*WHAT THE TASK REQUIRES*. Read the records beneath this task and copy every line that contains the string "Empfehlungen".

Document images with source code
+++
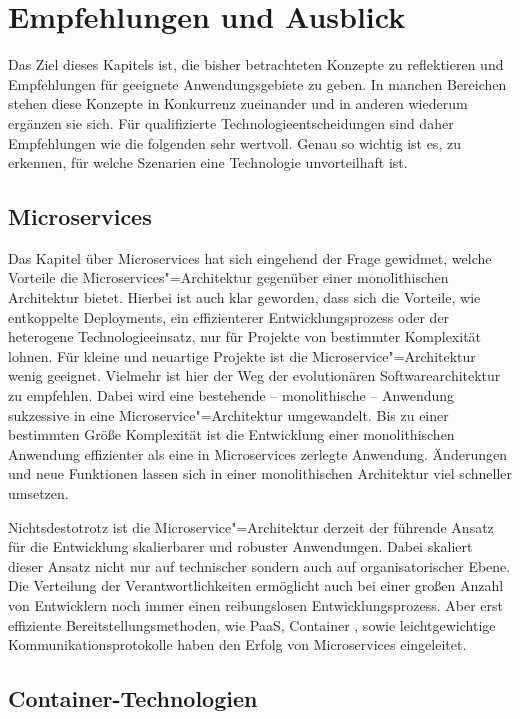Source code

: \chapter{Empfehlungen und Ausblick}

Das Ziel dieses Kapitels ist, die bisher betrachteten Konzepte zu reflektieren und Empfehlungen für geeignete Anwendungsgebiete zu geben. In manchen Bereichen stehen diese Konzepte in Konkurrenz zueinander und in anderen wiederum ergänzen sie sich. Für qualifizierte Technologieentscheidungen sind daher Empfehlungen wie die folgenden sehr wertvoll. Genau so wichtig ist es, zu erkennen, für welche Szenarien eine Technologie unvorteilhaft ist.

\section{Microservices}

Das Kapitel über Microservices hat sich eingehend der Frage gewidmet, welche Vorteile die Microservices"=Architektur gegenüber einer monolithischen Architektur bietet. Hierbei ist auch klar geworden, dass sich die Vorteile, wie entkoppelte Deployments, ein effizienterer Entwicklungsprozess oder der heterogene Technologieeinsatz, nur für Projekte von bestimmter Komplexität lohnen. Für kleine und neuartige Projekte ist die Microservice"=Architektur wenig geeignet. Vielmehr ist hier der Weg der evolutionären Softwarearchitektur zu empfehlen. Dabei wird eine bestehende -- \zB monolithische -- Anwendung sukzessive in eine Microservice"=Architektur umgewandelt. Bis zu einer bestimmten Größe \bzw Komplexität ist die Entwicklung einer monolithischen Anwendung effizienter als eine in Microservices zerlegte Anwendung. Änderungen und neue Funktionen lassen sich in einer monolithischen Architektur viel schneller umsetzen.

Nichtsdestotrotz ist die Microservice"=Architektur derzeit der führende Ansatz für die Entwicklung skalierbarer und robuster Anwendungen. Dabei skaliert dieser Ansatz nicht nur auf technischer sondern auch auf organisatorischer Ebene. Die Verteilung der Verantwortlichkeiten ermöglicht auch bei einer großen Anzahl von Entwicklern noch immer einen reibungslosen Entwicklungsprozess. Aber erst effiziente Bereitstellungsmethoden, wie PaaS, Container \ua, sowie leichtgewichtige Kommunikationsprotokolle haben den Erfolg von Microservices eingeleitet.

\section{Container-Technologien}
+++
*SOLUTION TO THE EXERCISE*.
: \chapter{Empfehlungen und Ausblick}
Das Ziel dieses Kapitels ist, die bisher betrachteten Konzepte zu reflektieren und Empfehlungen für geeignete Anwendungsgebiete zu geben. In manchen Bereichen stehen diese Konzepte in Konkurrenz zueinander und in anderen wiederum ergänzen sie sich. Für qualifizierte Technologieentscheidungen sind daher Empfehlungen wie die folgenden sehr wertvoll. Genau so wichtig ist es, zu erkennen, für welche Szenarien eine Technologie unvorteilhaft ist.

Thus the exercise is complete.